August 27, 1996 in Features

Raising Spirits ‘Thinking Of You,’ ‘Get Well Soon,’ ‘Rest In Peace’ — Balloons Are The New Way To Deliver Your Message

Corliss Lovstad Special To Choices
 
Tags:feature

A casket rests under an awning as the graveside service is about to begin. Friends and family members gather, each holding a helium-filled balloon. Brightly colored balloons swaying in the breeze contrast with the somber faces of those holding them.

After the service, the balloons are released. As they float silently skyward, mourners reflect on the heavenly fate of their balloon and of the deceased they came to honor.

Previously associated with children’s birthday parties, fairs and the circus, balloons are found today at nearly all important life events - births, birthdays of all ages, graduations, anniversaries, retirements, weddings - and even funerals.

Beau K Florist has been in business for 26 years and has carried balloons the past six. Beau K sends about 10 single balloons each day to patients in nearby hospitals, and delivers about 15 balloon bouquets each week.

Mike Lydon, owner of Beau K, said they once delivered a balloon bouquet announcing to the recipient that he was going to be the father of twins. Another balloon bouquet went to a couple to tell them they were going to be grandparents.

Lydon has seen balloons at funerals, most often at the cemetery service.

“You’d see hundreds of balloons if you drove out to a cemetery right after Memorial Day,” he said. Balloons chosen to decorate a grave most often read “With Love” or “Thinking of You.”

Lydon said people choose balloons because they express their message in large visible words - a totally different impact from that of a small enclosure card.

Daisy’s Bloomers prepares about a dozen balloon bouquets each week. Often ordered for children’s birthdays, balloons are nearly as common for special adult birthdays, such as the 40th. Black balloons with a theme of “Rest in Peace” or “Over the Hill” are usually in order.

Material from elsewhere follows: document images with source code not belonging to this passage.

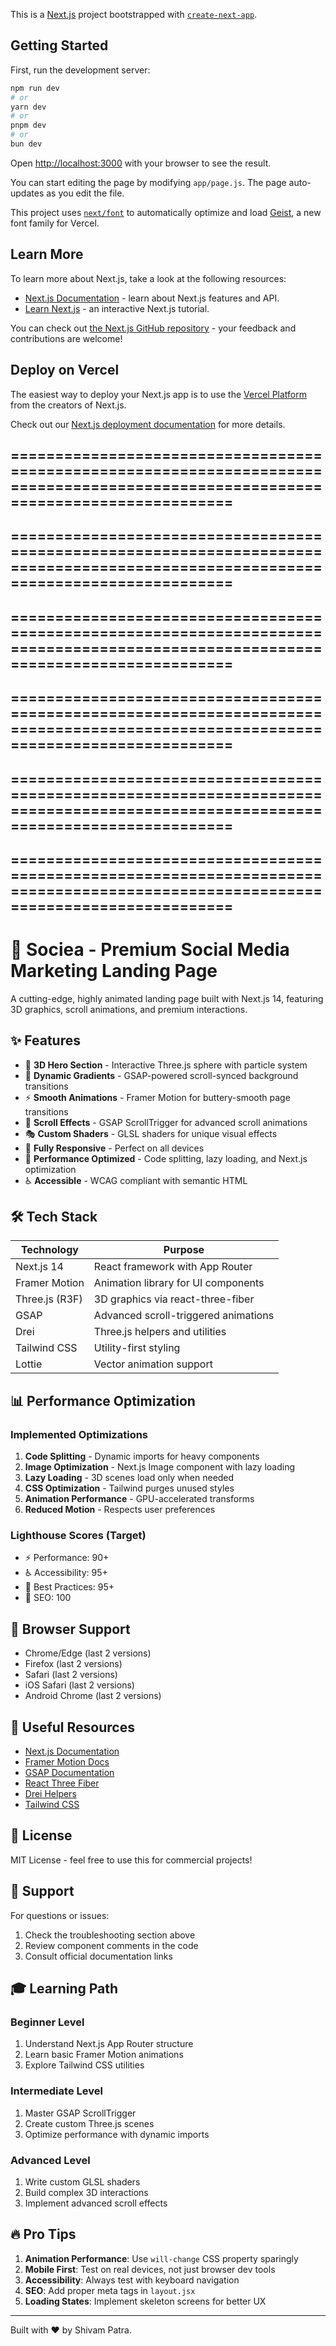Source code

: This is a [Next.js](https://nextjs.org) project bootstrapped with [`create-next-app`](https://github.com/vercel/next.js/tree/canary/packages/create-next-app).

## Getting Started

First, run the development server:

```bash
npm run dev
# or
yarn dev
# or
pnpm dev
# or
bun dev
```

Open [http://localhost:3000](http://localhost:3000) with your browser to see the result.

You can start editing the page by modifying `app/page.js`. The page auto-updates as you edit the file.

This project uses [`next/font`](https://nextjs.org/docs/app/building-your-application/optimizing/fonts) to automatically optimize and load [Geist](https://vercel.com/font), a new font family for Vercel.

## Learn More

To learn more about Next.js, take a look at the following resources:

- [Next.js Documentation](https://nextjs.org/docs) - learn about Next.js features and API.
- [Learn Next.js](https://nextjs.org/learn) - an interactive Next.js tutorial.

You can check out [the Next.js GitHub repository](https://github.com/vercel/next.js) - your feedback and contributions are welcome!

## Deploy on Vercel

The easiest way to deploy your Next.js app is to use the [Vercel Platform](https://vercel.com/new?utm_medium=default-template&filter=next.js&utm_source=create-next-app&utm_campaign=create-next-app-readme) from the creators of Next.js.

Check out our [Next.js deployment documentation](https://nextjs.org/docs/app/building-your-application/deploying) for more details.




## ================================================================================================================================== ##
## ================================================================================================================================== ##
## ================================================================================================================================== ##
## ================================================================================================================================== ##
## ================================================================================================================================== ##
## ================================================================================================================================== ##



# 🚀 Sociea - Premium Social Media Marketing Landing Page

A cutting-edge, highly animated landing page built with Next.js 14, featuring 3D graphics, scroll animations, and premium interactions.

## ✨ Features

- 🎨 **3D Hero Section** - Interactive Three.js sphere with particle system
- 🌈 **Dynamic Gradients** - GSAP-powered scroll-synced background transitions
- ⚡ **Smooth Animations** - Framer Motion for buttery-smooth page transitions
- 📜 **Scroll Effects** - GSAP ScrollTrigger for advanced scroll animations
- 🎭 **Custom Shaders** - GLSL shaders for unique visual effects
- 📱 **Fully Responsive** - Perfect on all devices
- 🚀 **Performance Optimized** - Code splitting, lazy loading, and Next.js optimization
- ♿ **Accessible** - WCAG compliant with semantic HTML

## 🛠️ Tech Stack

| Technology | Purpose |
|------------|---------|
| Next.js 14 | React framework with App Router |
| Framer Motion | Animation library for UI components |
| Three.js (R3F) | 3D graphics via react-three-fiber |
| GSAP | Advanced scroll-triggered animations |
| Drei | Three.js helpers and utilities |
| Tailwind CSS | Utility-first styling |
| Lottie | Vector animation support |




## 📊 Performance Optimization

### Implemented Optimizations

1. **Code Splitting** - Dynamic imports for heavy components
2. **Image Optimization** - Next.js Image component with lazy loading
3. **Lazy Loading** - 3D scenes load only when needed
4. **CSS Optimization** - Tailwind purges unused styles
5. **Animation Performance** - GPU-accelerated transforms
6. **Reduced Motion** - Respects user preferences

### Lighthouse Scores (Target)

- ⚡ Performance: 90+
- ♿ Accessibility: 95+
- 💚 Best Practices: 95+
- 🎯 SEO: 100

## 🎯 Browser Support

- Chrome/Edge (last 2 versions)
- Firefox (last 2 versions)
- Safari (last 2 versions)
- iOS Safari (last 2 versions)
- Android Chrome (last 2 versions)



## 🔗 Useful Resources

- [Next.js Documentation](https://nextjs.org/docs)
- [Framer Motion Docs](https://www.framer.com/motion/)
- [GSAP Documentation](https://greensock.com/docs/)
- [React Three Fiber](https://docs.pmnd.rs/react-three-fiber)
- [Drei Helpers](https://github.com/pmndrs/drei)
- [Tailwind CSS](https://tailwindcss.com/docs)

## 📝 License

MIT License - feel free to use this for commercial projects!

## 💬 Support

For questions or issues:
1. Check the troubleshooting section above
2. Review component comments in the code
3. Consult official documentation links

## 🎓 Learning Path

### Beginner Level
1. Understand Next.js App Router structure
2. Learn basic Framer Motion animations
3. Explore Tailwind CSS utilities

### Intermediate Level
1. Master GSAP ScrollTrigger
2. Create custom Three.js scenes
3. Optimize performance with dynamic imports

### Advanced Level
1. Write custom GLSL shaders
2. Build complex 3D interactions
3. Implement advanced scroll effects

## 🔥 Pro Tips

1. **Animation Performance**: Use `will-change` CSS property sparingly
2. **Mobile First**: Test on real devices, not just browser dev tools
3. **Accessibility**: Always test with keyboard navigation
4. **SEO**: Add proper meta tags in `layout.jsx`
5. **Loading States**: Implement skeleton screens for better UX

---

Built with ❤️ by Shivam Patra.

Spokane florists say that flower sales have not declined with the rising popularity of balloons. Balloons represent a new market rather than a replacement for the more traditional flowers. Often a customer will order a dozen roses, then as an afterthought ask the florist to add a balloon to the arrangement.

Balloons, because they’re less expensive than flowers, are popular with those on a limited budget. They make inexpensive decorations for large tables and impressive arches for a wedding reception.

A floral bouquet starts at around $20, but “you can send a bouquet of five latex balloons plus one Mylar for $6.50 plus delivery,” said Dan Duncan, owner of Party Palace.

Party Palace treats balloons to help preserve them. Duncan said a treated balloon bouquet easily lasts for a week.

He has made balloon sculptures of 11-foot-tall Santas, Christmas trees and a 12-foot-tall pirate. He was called on to create a balloon sculpture for an autograph-signing appearance at U-City Mall by Adam West, the original Batman. Duncan created a Bat Signal out of yellow and black balloons against a black backdrop.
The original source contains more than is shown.